潮音【しおん】:さて、今日は何を読もうかな?『鍵の勇者の夢物語』もいいけど……。『素敵なハーブティー喫茶』にしようっと
0:午前の授業と昼休みを終えて、午後の部活動紹介
女子生徒4(奏【かな】兼役):いよいよ部活動紹介だね。
潮音【しおん】:そうだね
女子生徒4:如月さんはどこの部活に入るか決めた?
潮音【しおん】:ううん、だからこの部活動紹介で決めようと思う
女子生徒4:そうなんだ。私はアーチェリー部かな。憧れの先輩がいる部活だからね
潮音【しおん】:そうなんだね。櫻居【さくらい】さんはどこに入るか決めた?
櫻居【さくらい】(美弦【みつる】兼役):私は、コンピューター部。なんか心惹かれた
潮音【しおん】:なるほど、心惹かれて選ぶっていうのはいいわね
男子生徒2(弦【げん】兼役):お前はどこに入るか決めたか?ちなみに俺は、サッカー部
男子生徒3(響【ひびき】兼役):俺は野球部かな
0:ざわざわと部活に関する話をしている
響【ひびき】:静かにしてください
0:響の一言で静かになる
響【ひびき】:只今より、部活動紹介を始めようと思います。まずは1年生の皆さん、学校生活はもう慣れましたか?
潮音【しおん】:響兄、真剣に言ってる。普段の響兄とは大違い(全文小声)
櫻居【さくらい】:如月さん、あの人知ってるの?(小声)
潮音【しおん】:うん、私のお兄ちゃんなの(小声)
櫻居【さくらい】:えー-------!
潮音【しおん】:しっ!声が大きいよ(小声)
櫻居【さくらい】:あ、ごめん。でも、なんだかかっこいい人だね(小声)
潮音【しおん】:そうかな?まぁ、自慢のお兄ちゃんなんだ(小声)
女子生徒4:えー、羨ましい。アーチェリー大会で1位だったもんね
潮音【しおん】:なんか、詳しいね
女子生徒4:だって私、響さんのファンだもん。響さんがこの学校にいるって知って追いかけてきたんだ
潮音【しおん】:そうなんだ。響兄、もしかしてモテてる?(小声)
0:司会進行を終えた響は、ふと聞こえた潮音たちの会話に心を躍らせていた
響【ひびき】:潮音ちゃん、奏が一緒に帰ろうって言ってたよ。で、新作のクッキー食べてほしいんだって
潮音【しおん】:わかったよ。
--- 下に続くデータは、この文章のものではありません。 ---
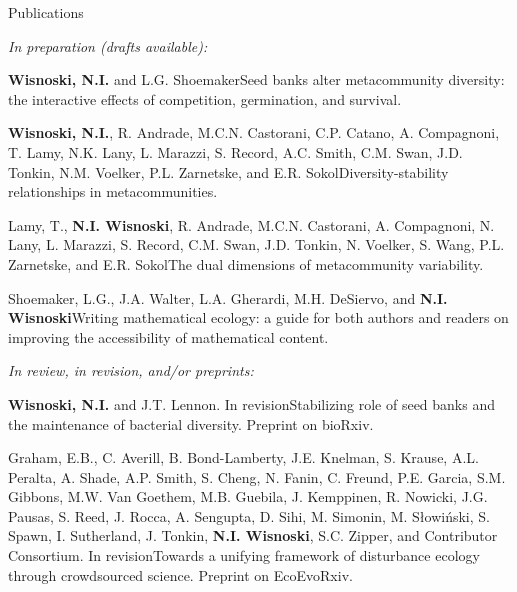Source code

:\documentclass{resume} %
\begin{document}
\begin{rhangSection}{Publications}

{\it In preparation (drafts available):}

\begin{Prep}{{\bf Wisnoski, N.I.} and L.G. Shoemaker}{Seed banks alter metacommunity diversity: the interactive effects of competition, germination, and survival.}
\end{Prep}

\begin{Prep}{{\bf Wisnoski, N.I.}, R. Andrade, M.C.N. Castorani, C.P. Catano, A. Compagnoni, T. Lamy, N.K. Lany, L. Marazzi, S. Record, A.C. Smith, C.M. Swan, J.D. Tonkin, N.M. Voelker, P.L. Zarnetske, and E.R. Sokol}{Diversity-stability relationships in metacommunities.}
\end{Prep}

\begin{Prep}{Lamy, T., {\bf N.I. Wisnoski}, R. Andrade, M.C.N. Castorani, A. Compagnoni, N. Lany, L. Marazzi, S. Record, C.M. Swan, J.D. Tonkin, N. Voelker, S. Wang, P.L. Zarnetske, and E.R. Sokol}{The dual dimensions of metacommunity variability.}
\end{Prep}

\begin{Prep}{Shoemaker, L.G., J.A. Walter, L.A. Gherardi, M.H. DeSiervo, and {\bf N.I. Wisnoski}}{Writing mathematical ecology: a guide for both authors and readers on improving the accessibility of mathematical content.}
\end{Prep}

\bigskip
\newpage
{\it In review, in revision, and/or preprints:}

\begin{Prep}{{\bf Wisnoski, N.I.} and J.T. Lennon. In revision}{Stabilizing role of seed banks and the maintenance of bacterial diversity. Preprint on bioRxiv.}
\end{Prep}

\begin{Prep}{Graham, E.B., C. Averill, B. Bond-Lamberty, J.E. Knelman, S. Krause, A.L. Peralta, A. Shade, A.P. Smith, S. Cheng, N. Fanin, C. Freund, P.E. Garcia, S.M. Gibbons, M.W. Van Goethem, M.B. Guebila, J. Kemppinen, R. Nowicki, J.G. Pausas, S. Reed, J. Rocca, A. Sengupta, D. Sihi, M. Simonin, M. Słowiński, S. Spawn, I. Sutherland, J. Tonkin, {\bf N.I. Wisnoski}, S.C. Zipper, and Contributor Consortium. In revision}{Towards a unifying framework of disturbance ecology through crowdsourced science. Preprint on EcoEvoRxiv.}
\end{Prep}


\end{rhangSection}
\end{document}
響兄の分も残しておくね
響【ひびき】:さすが潮音ちゃん、分かってるじゃねえか
女子生徒4:え!?響先輩!?きゃああああああああ!!(バタッ)
響【ひびき】:え!?なんで倒れた?緊張したのかな?ごめん
潮音【しおん】:響兄……、また殺したの?
響【ひびき】:そんなわけあるか!ってか、日常会話でゲーム脳を発揮するな!
0:部活動紹介を終えて、LHRを終え、別館へ続く廊下で友人と別れる
櫻居【さくらい】(美弦【みつる】兼役):じゃあ、私はコンピューター室に行くからまた明日ね
潮音【しおん】:うん、また明日!
0:とある部活の見学のために、ある場所へ向かっていると、響の姿を見かける
潮音【しおん】:あれって、響兄?何してるんだろう?
男子生徒4(弦【げん】兼役):響さん、好きです!付き合ってください!
響【ひびき】:えっと、君は……男の子だよね?
男子生徒4:響さんなら、男でも受け入れてくれますよね?
響【ひびき】:えっと……、ごめん。僕は女の子が好きなんだー-------!(大声)
0:逃げるように走ってる響に声をかける潮音
潮音【しおん】:響兄!
響【ひびき】:え!?潮音!?もしかして見てた?
潮音【しおん】:うん、見てた。最初から最後まで
響【ひびき】:えー--------!絶対奏には言うなよ?
潮音【しおん】:それはいいけど、すぐにバレそう
奏【かな】:あ、響!潮音!潮音は部活決まった?
潮音【しおん】:うん!一応ダンス部
奏【かな】:いいじゃない?健康的だし、スタイルアップにもいいわね。で、なんで響は固まってるの?
響【ひびき】:いや、えっと……今日はいい天気だね
奏【かな】:いや、ちょっと曇ってるよ。響大丈夫?顔が真っ青だけど
響【ひびき】:いや、そんなことよりさ、そのクッキー美味しそうだね
奏【かな】:……潮音、何があったの?
潮音【しおん】:へ?……じー---
響【ひびき】:しー!しー!(小声)。そのクッキー、食べてもいいか?
奏【かな】:食べてもいいけど……何があったか白状しなさいよ。さっき男の子が、泣いて去って行ったわよ?響、いじめたの?
響【ひびき】:いや、まぁ色々あっていじめては無い
奏【かな】:ては無いってどういうこと?泣いてたわよ。ちゃんと理由を言いなさいよ
響【ひびき】:いや、それが……あいつから借りた本をボロボロにしちゃって、今度弁償しなきゃなってさ。本当のこと言えないよな(小声)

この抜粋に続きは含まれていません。